Hybrid Models:  When we combine principles (in frameworks + supplements) from different models, as described above, we are constructing new “hybrid models” in a family of models that differ because each model describes the same process of thinking-and-actions from a different perspective, and with a different level of detail.

 

How?  We should try to design instruction that helps students learn principles while maintaining their flow-and-fun and increasing their satisfactions now and later.

 

Why?  Design Process can provide added value to supplement what students learn from other models.  How?

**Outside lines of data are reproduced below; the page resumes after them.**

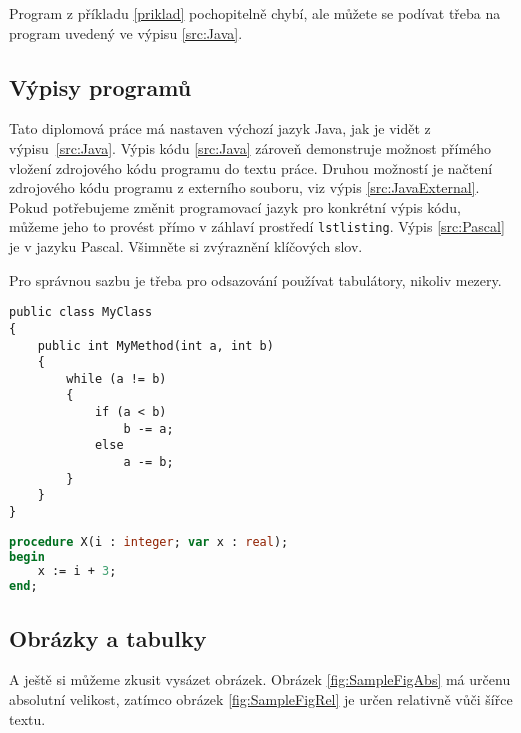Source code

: \documentclass[bc,male,java,dept460]{diploma}		%
\begin{document}
\begin{remark}
Program z příkladu \ref{priklad} pochopitelně chybí,
ale můžete se podívat třeba na program uvedený ve výpisu \ref{src:Java}.
\end{remark}

\subsection{Výpisy programů}
Tato diplomová práce má nastaven výchozí jazyk Java, jak je vidět z výpisu~\ref{src:Java}. Výpis kódu \ref{src:Java} zároveň demonstruje možnost přímého vložení zdrojového kódu programu do textu práce. Druhou možností je načtení zdrojového kódu programu z externího souboru, viz výpis \ref{src:JavaExternal}. Pokud potřebujeme změnit programovací jazyk pro konkrétní výpis kódu, můžeme jeho to provést přímo v záhlaví prostředí \verb|lstlisting|. Výpis \ref{src:Pascal} je v jazyku Pascal. Všimněte si zvýraznění klíčových slov. 

\begin{remark}
Pro správnou sazbu je třeba pro odsazování používat tabulátory, nikoliv mezery.
\end{remark}


\begin{lstlisting}[label=src:Java,caption=Program v jazyce Java]
public class MyClass
{
	public int MyMethod(int a, int b)
	{
		while (a != b)
		{
			if (a < b)
				b -= a;
			else
				a -= b;
		}
	}
}
\end{lstlisting}



\begin{lstlisting}[language=Pascal,label=src:Pascal,caption=Program v Pascalu]
procedure X(i : integer; var x : real);
begin
	x := i + 3;
end;
\end{lstlisting}

\subsection{Obrázky a tabulky}
A ještě si můžeme zkusit vysázet obrázek. Obrázek \ref{fig:SampleFigAbs} má určenu absolutní velikost,
zatímco obrázek \ref{fig:SampleFigRel} je určen relativně vůči šířce textu.


\end{document}
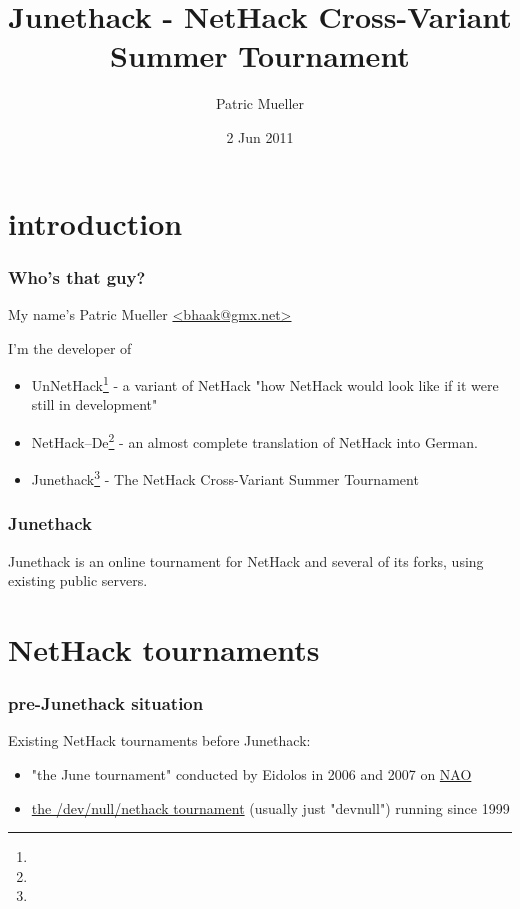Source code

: \documentclass{beamer}
\title{Junethack - NetHack Cross-Variant Summer Tournament}
\author{Patric Mueller}
\date{2 Jun 2011}
\begin{document}
\begin{frame}
\titlepage
\end{frame}

\section[outline]{}
\frame{\tableofcontents}

\section{introduction}
\begin{frame}
\frametitle{Who's that guy?}
My name's Patric Mueller \href{mailto:bhaak@gmx.net}{<bhaak@gmx.net>} \pause

I'm the developer of \pause

  \begin{itemize}[<+->]
    \item UnNetHack\footnote{} - a variant of NetHack "how NetHack would look like if it were still in development"
    \item NetHack--De\footnote{} - an almost complete translation of NetHack into German.
    \item Junethack\footnote{} - The NetHack Cross-Variant Summer Tournament
  \end{itemize}
\end{frame}

\begin{frame}
\frametitle{Junethack}
Junethack is an online tournament for NetHack and several of its forks, using existing public servers.
\end{frame}

\section{NetHack tournaments}
\begin{frame}
\frametitle{pre-Junethack situation}
  Existing NetHack tournaments before Junethack:\pause
  \begin{itemize}[<+->]
    \item "the June tournament" conducted by Eidolos in 2006 and 2007 on \href{http://nethack.alt.org/}{NAO}
    \item \href{http://nethack.devnull.net/}{the /dev/null/nethack tournament} (usually just "devnull") running since 1999
  \end{itemize}
\end{frame}
\end{document}
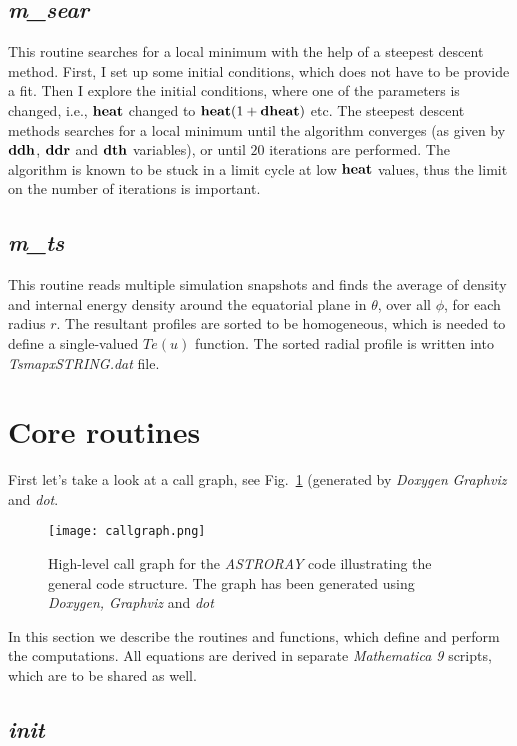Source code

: \documentclass{emulateapj}
\newcommand{\mat}{\textit{Mathematica 9 }}
\begin{document}
\subsection{\textit{m\_sear}}
This routine searches for a local minimum with the help of a steepest
descent method.  First, I set up some initial conditions, which does
not have to be provide a fit.  Then I explore the initial conditions,
where one of the parameters is changed, i.e., ${\bf heat}$ changed to
${\bf heat}(1+{\bf dheat})$ etc. The steepest descent methods searches
for a local minimum until the algorithm converges (as given by ${\bf
  ddh}$, ${\bf ddr}$ and ${\bf dth}$ variables), or until $20$
iterations are performed.  The algorithm is known to be stuck in a
limit cycle at low ${\bf heat}$ values, thus the limit on the number
of iterations is important.

\subsection{\textit{m\_ts}}
This routine reads multiple simulation snapshots and finds the average
of density and internal energy density around the equatorial plane in
$\theta$, over all $\phi$, for each radius $r$.  The resultant
profiles are sorted to be homogeneous, which is needed to define a
single-valued $Te(u)$ function.  The sorted radial profile is written
into \textit{TsmapxSTRING.dat} file.

\section{Core routines}
First let's take a look at a call graph, see Fig.~\ref{fig:callgraph}
(generated by \textit{Doxygen} \textit{Graphviz} and \textit{dot}.
\begin{figure}
\texttt{[image: callgraph.png]}
\caption{\label{fig:callgraph}High-level call graph for the
  \textit{ASTRORAY} code illustrating the general code structure. The graph has been generated using \textit{Doxygen, Graphviz} and \textit{dot}}
\end{figure}
In this section we describe the routines and functions, which define
and perform the computations.  All equations are derived in separate
\mat scripts, which are to be shared as well.
\subsection{\textit{init}}
\end{document}
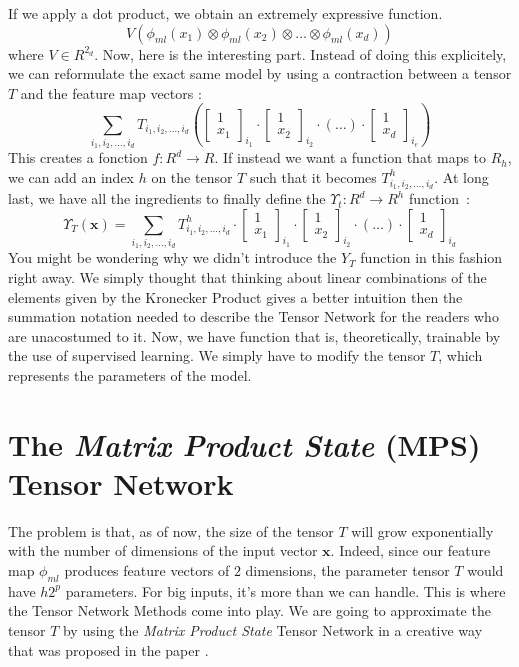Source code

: \documentclass{article}
\theoremstyle{definition}
\theoremstyle{definition}
\begin{document}
If we apply a dot product, we obtain an extremely expressive function.
\[
    V 
    \left(\phi_{ml}(x_1) \otimes \phi_{ml}(x_2)\otimes \dots \otimes \phi_{ml}(x_d) \right)
\]
where $V \in R^{2_d}$.
Now, here is the interesting part. Instead of doing this explicitely, we can reformulate the exact same model by using a contraction between a tensor $T$ and the feature map vectors : 
\[
    \sum_{i_1, i_2, \dots, i_d} T_{i_1, i_2, \dots, i_d}
    \left(
    \begin{bmatrix}
        1 \\ x_1
    \end{bmatrix}_{i_1}
    \cdot
    \begin{bmatrix}
        1 \\ x_2
    \end{bmatrix}_{i_2}
    \cdot
    (\dots)
    \cdot
    \begin{bmatrix}
        1 \\ x_d
    \end{bmatrix}_{i_e}
    \right)
\]
This creates a fonction $f: R^d \to R$. If instead we want a function that maps to $R_h$, we can add an index $h$ on the tensor $T$ such that it becomes $T^{h}_{i_1, i_2, \dots, i_d}$. At long last, we have all the ingredients to finally define the $\Upsilon_t :  R^d \to R^h$ function~:
\[
    \Upsilon_T(\mathbf{x}) =     \sum_{i_1, i_2, \dots, i_d} T^{h}_{i_1, i_2, \dots, i_d}
    \cdot
    \begin{bmatrix}
        1 \\ x_1
    \end{bmatrix}_{i_1}
    \cdot
    \begin{bmatrix}
        1 \\ x_2
    \end{bmatrix}_{i_2}
    \cdot
    (\dots)
    \cdot
    \begin{bmatrix}
        1 \\ x_d
    \end{bmatrix}_{i_d}
\]
You might be wondering why we didn't introduce the $Y_T$ function in this fashion right away. We simply thought that thinking about linear combinations of the elements given by the Kronecker Product gives a better intuition then the summation notation needed to describe the Tensor Network for the readers who are unacostumed to it. Now, we have function that is, theoretically, trainable by the use of supervised learning. We simply have to modify the tensor $T$, which represents the parameters of the model.

\section{The \emph{Matrix Product State} (MPS) Tensor Network}
The problem is that, as of now, the size of the tensor $T$ will grow exponentially with the number of dimensions of the input vector $\mathbf{x}$. Indeed, since our feature map $\phi_{ml}$ produces feature vectors of $2$ dimensions, the parameter tensor $T$ would have $h2^p$ parameters. For big inputs, it's more than we can handle. This is where the Tensor Network Methods come into play. We are going to approximate the tensor $T$ by using the \emph{Matrix Product State} Tensor Network in a creative way that was proposed in the paper \cite{stoudenmire2017supervised}.
\end{document}

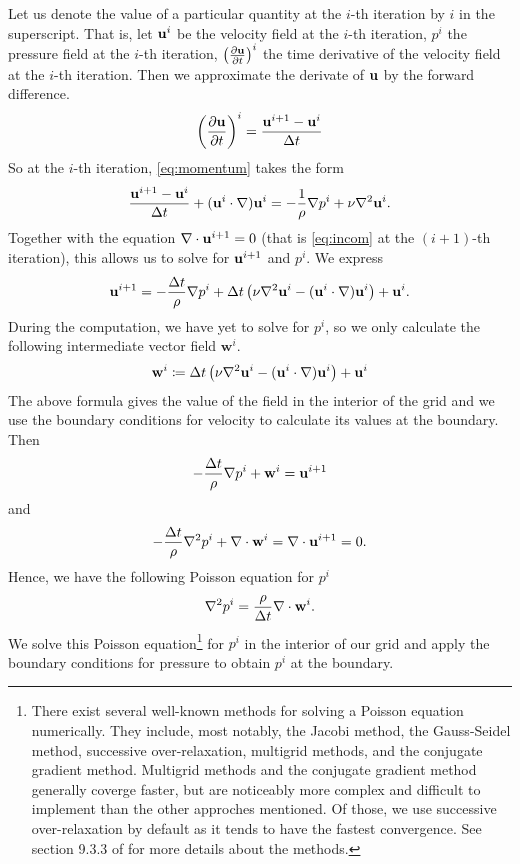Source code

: \documentclass[11pt,a4paper,twoside,openright]{report}
\begin{document}
Let us denote the value of a particular quantity at the $i$-th iteration by $i$ in the superscript. That is, let $\mathbf u^i$ be the velocity field at the $i$-th iteration, $p^i$ the pressure field at the $i$-th iteration, $\left(\frac{\partial \mathbf u}{\partial t}\right)^i$ the time derivative of the velocity field at the $i$-th iteration. Then we approximate the derivate of $\mathbf u$ by the forward difference.
\begin{align*}
	\left(\frac{\partial \mathbf u}{\partial t}\right)^i=\frac{\mathbf u^{i+1}-\mathbf u^i}{\Delta t}
\end{align*}
So at the $i$-th iteration, \eqref{eq:momentum} takes the form
\begin{align*}
	\frac{\mathbf u^{i+1}-\mathbf u^i}{\Delta t}+(\mathbf u^i\cdot\nabla)\mathbf u^i=-\frac1\rho\nabla p^i+\nu\nabla^2\mathbf u^i.
\end{align*}
Together with the equation $\nabla\cdot\mathbf u^{i+1}=0$ (that is \eqref{eq:incom} at the $(i+1)$-th iteration), this allows us to solve for $\mathbf u^{i+1}$ and $p^i$. We express
\begin{align*}
	\mathbf u^{i+1}=-\frac{\Delta t}\rho\nabla p^i+\Delta t\left(\nu\nabla^2\mathbf u^i-(\mathbf u^i\cdot\nabla)\mathbf u^i\right)+\mathbf u^i.
\end{align*}
\newcommand{\ww}{\mathbf w}
During the computation, we have yet to solve for $p^i$, so we only calculate the following intermediate vector field $\ww^i$.
\begin{align*}
	\ww^i\coloneqq\dt\left(\nu\nabla^2\uu^i-(\uu^i\cdot\nabla)\uu^i\right)+\uu^i
\end{align*}
The above formula gives the value of the field in the interior of the grid and we use the boundary conditions for velocity to calculate its values at the boundary. Then
\begin{align*}
	-\frac\dt\rho\nabla p^i+\ww^i=\uu^{i+1}
\end{align*}
and
\begin{align*}
	-\frac\dt\rho\nabla^2p^i+\nabla\cdot\ww^i=\nabla\cdot\uu^{i+1}=0.
\end{align*}
Hence, we have the following Poisson equation for $p^i$
\begin{align*}
	\nabla^2p^i=\frac\rho\dt\nabla\cdot\ww^i.
\end{align*}
We solve this Poisson equation\footnote{There exist several well-known methods for solving a Poisson equation numerically. They include, most notably, the Jacobi method, the Gauss-Seidel method, successive over-relaxation, multigrid methods, and the conjugate gradient method. Multigrid methods and the conjugate gradient method generally coverge faster, but are noticeably more complex and difficult to implement than the other approches mentioned. Of those, we use successive over-relaxation by default as it tends to have the fastest convergence. See section 9.3.3 of \cite{Epperson} for more details about the methods.} for $p^i$ in the interior of our grid and apply the boundary conditions for pressure to obtain $p^i$ at the boundary.
\end{document}
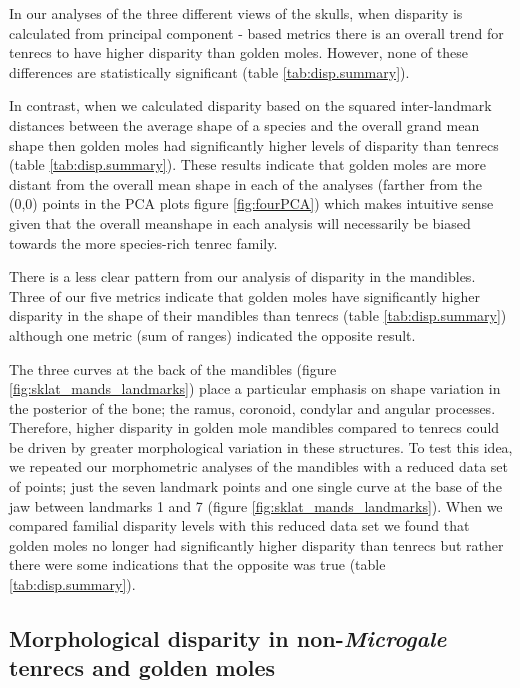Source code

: \documentclass[12pt,a4paper]{article}
\begin{document}
	In our analyses of the three different views of the skulls, when disparity is calculated from principal component - based metrics there is an overall trend for tenrecs to have higher disparity than golden moles. However, none of these differences are statistically significant (table \ref{tab:disp.summary}). 
	
	In contrast, when we calculated disparity based on the squared inter-landmark distances between the average shape of a species and the overall grand mean shape \citep{Zelditch2012} then golden moles had significantly higher levels of disparity than tenrecs (table \ref{tab:disp.summary}). These results indicate that golden moles are more distant from the overall mean shape in each of the analyses (farther from the (0,0) points in the PCA plots figure \ref{fig:fourPCA}) which makes intuitive sense given that the overall meanshape in each analysis will necessarily be biased towards the more species-rich tenrec family. 
	
	
	There is a less clear pattern from our analysis of disparity in the mandibles. Three of our five metrics indicate that golden moles have significantly higher disparity in the shape of their mandibles than tenrecs (table \ref{tab:disp.summary}) although one metric (sum of ranges) indicated the opposite result. 
	
	The three curves at the back of the mandibles (figure \ref{fig:sklat_mands_landmarks}) place a particular emphasis on shape variation in the posterior of the bone; the ramus, coronoid, condylar and angular processes. Therefore, higher disparity in golden mole mandibles compared to tenrecs could be driven by greater morphological variation in these structures. To test this idea, we repeated our morphometric analyses of the mandibles with a reduced data set of points; just the seven landmark points and one single curve at the base of the jaw between landmarks 1 and 7 (figure \ref{fig:sklat_mands_landmarks}). When we compared familial disparity levels with this reduced data set we found that golden moles no longer had significantly higher disparity than tenrecs but rather there were some indications that the opposite was true (table \ref{tab:disp.summary}).
	
\subsection{Morphological disparity in non-\textit{Microgale} tenrecs and golden moles} 	   
	
\end{document}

Benefits for Thinking Skills:  During a process of design, short-term sequences (described in the framework of Design Process) are the times when we typically DO creative-and-critical productive thinking.  For example, in a sequential Cycle of Design (or Cycle of Science) you use Guided Generation when your critical Evaluation of Ideas (from a Quality Check or Reality Check) guides your creative Generation of Ideas.  This strategy for productive thinking and other Strategies for Thinking — including the use of conditional knowledge to coordinate a process of design by deciding "what to do next" — can be improved by learning more from experience by using metacognitive reflection.  To help students reflect more effectively, the logical verbal/visual organization of Design Process can be educationally valuable.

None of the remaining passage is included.